José António Saraiva, Jornal Sol, 26 de Janeiro de 2015
Depois dos atentados em Paris, o primeiro-ministro
francês, Manuel Valls, e a chanceler alemã, Angela Merkel, fizeram uma declaração
solene: «A luta é contra o terrorismo, não é contra o Islão».
O pior inimigo dos muçulmanos que hoje vivem na
Europa é a inacção dos Governos nacionais – permitindo uma liberdade de acção
aos fundamentalistas que acaba por virar a opinião pública contra toda a
comunidade islâmica
A intenção era óbvia: tentar precaver acções
racistas contra os muçulmanos – e, ao mesmo tempo, acalmar os países islâmicos
amigos.
Mas dizer isto é tentar tapar o sol com a peneira.
Porque este tipo de terrorismo é indissociável do
Islão.
Os terrorismos não são todos iguais – e o
terrorismo islâmico tem características próprias, sendo completamente diferente
dos terrorismos que conhecemos na Europa.
As organizações terroristas europeias das últimas
décadas – o Baader-Meinhof na Alemanha, as Brigadas Vermelhas em Itália, o Sinn
Fein na Irlanda, a ETA no País Basco, as FP-25 em Portugal – actuavam
geograficamente e tinham objectivos políticos concretos.
O terrorismo islâmico, pelo contrário, não é
localizado geograficamente – está disseminado por todo o planeta – e não tem um
objectivo político determinado – visa atingir a civilização Ocidental no seu
conjunto.
Há quem, como Ana Gomes, tente explicar o
terrorismo islâmico com base nas más condições de vida ou numa deficiente
integração dos muçulmanos nos países de imigração.

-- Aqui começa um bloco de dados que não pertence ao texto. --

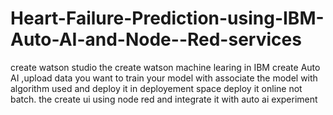 # Heart-Failure-Prediction-using-IBM-Auto-AI-and-Node--Red-services
create watson studio 
the create watson machine learing in IBM
create Auto AI ,upload data you want to train your model with
associate the model with algorithm used and deploy it in deployement space 
deploy it online not batch.
the create ui using node red and integrate it with auto ai experiment
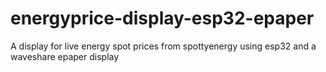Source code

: # energyprice-display-esp32-epaper
A display for live energy spot prices from spottyenergy using esp32 and a waveshare epaper display
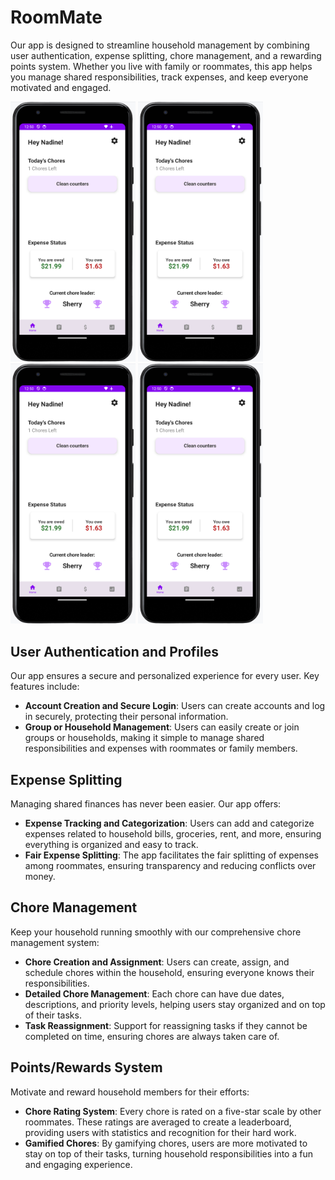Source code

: # RoomMate

Our app is designed to streamline household management by combining user authentication, expense splitting, chore management, and a rewarding points system. Whether you live with family or roommates, this app helps you manage shared responsibilities, track expenses, and keep everyone motivated and engaged.

<img src="https://github.com/SherryLev/RoomMate/blob/main/Screenshot_2024-04-08_at_12.51.00_PM.png" alt="App Screen" width="200" />
<img src="https://github.com/SherryLev/RoomMate/blob/main/Screenshot_2024-04-08_at_12.51.00_PM.png" alt="App Screen" width="200" />
<img src="https://github.com/SherryLev/RoomMate/blob/main/Screenshot_2024-04-08_at_12.51.00_PM.png" alt="App Screen" width="200" />
<img src="https://github.com/SherryLev/RoomMate/blob/main/Screenshot_2024-04-08_at_12.51.00_PM.png" alt="App Screen" width="200" />


## User Authentication and Profiles

Our app ensures a secure and personalized experience for every user. Key features include:

- **Account Creation and Secure Login**: Users can create accounts and log in securely, protecting their personal information.
- **Group or Household Management**: Users can easily create or join groups or households, making it simple to manage shared responsibilities and expenses with roommates or family members.

## Expense Splitting

Managing shared finances has never been easier. Our app offers:

- **Expense Tracking and Categorization**: Users can add and categorize expenses related to household bills, groceries, rent, and more, ensuring everything is organized and easy to track.
- **Fair Expense Splitting**: The app facilitates the fair splitting of expenses among roommates, ensuring transparency and reducing conflicts over money.

## Chore Management

Keep your household running smoothly with our comprehensive chore management system:

- **Chore Creation and Assignment**: Users can create, assign, and schedule chores within the household, ensuring everyone knows their responsibilities.
- **Detailed Chore Management**: Each chore can have due dates, descriptions, and priority levels, helping users stay organized and on top of their tasks.
- **Task Reassignment**: Support for reassigning tasks if they cannot be completed on time, ensuring chores are always taken care of.

## Points/Rewards System

Motivate and reward household members for their efforts:

- **Chore Rating System**: Every chore is rated on a five-star scale by other roommates. These ratings are averaged to create a leaderboard, providing users with statistics and recognition for their hard work.
- **Gamified Chores**: By gamifying chores, users are more motivated to stay on top of their tasks, turning household responsibilities into a fun and engaging experience.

Ora, dizer isto é não compreender o fenómeno.
Se as condições de vida produzissem terroristas, já
teríamos visto muitos pobres em Portugal, atingidos pela austeridade, pegarem
em metralhadoras e irem por aí fora a matar pessoas.
E se fosse pela deficiente integração, muitos
africanos em Portugal já se teriam transformado em homens-bomba.
As condições de vida e o desenraizamento podem
facilitar o recrutamento de operacionais, mas a raiz do terrorismo islâmico é outra.
E se fosse esta também não teria solução, pois a
Europa não vai sair da crise tão cedo e a integração dos muçulmanos nas
sociedades europeias nunca será completa...
Como se vê em França, na Bélgica, em Inglaterra ou
na Alemanha, as populações de origem árabe, por exemplo, conservam em geral os
seus hábitos de vida: comem a sua comida, vestem à sua maneira, professam a sua
religião, lêem os seus jornais, vivem nos seus bairros.
E depois, em virtude de serem cada vez mais
associados ao terrorismo, os muçulmanos são olhados com desconfiança pelo resto
da população – o que agrava a segregação.
Perante um muçulmano, as pessoas hoje pensam: quem
sabe se por detrás deste homem não se esconde um terrorista?
Ao contrário de outros terrorismos, o terrorismo
islâmico é de natureza religiosa – embora haja dificuldade em aceitar esta
ideia, porque a cartilha marxista, que continua a condicionar o pensamento de
muita gente, contempla sobretudo as condições socio-económicas.
Mas basta olhar para a História para o perceber: a
guerra entre o Islão e o Ocidente cristão vem de muito longe (e nós sabemos
isso melhor do que ninguém, pois ajudámos a expulsar os «infiéis» da
Península).
Sucede que, ao contrário do cristianismo, o
islamismo conservou uma vertente fundamentalista e violenta, bem expressa nas
atrocidades de Khomeyni, de Bin Laden ou do Estado Islâmico.
E o fundamentalismo não tem parado de crescer nos
últimos tempos – conquistando cada vez mais terreno no Norte de África e
multiplicando os atentados terroristas pelo mundo fora.
Neste momento, a Europa é um paraíso para os
terroristas islâmicos, pela ausência de fronteiras nacionais, pela liberdade de
movimentos, pela liberdade de propaganda, etc.
Em nenhuma parte do mundo existem tais condições.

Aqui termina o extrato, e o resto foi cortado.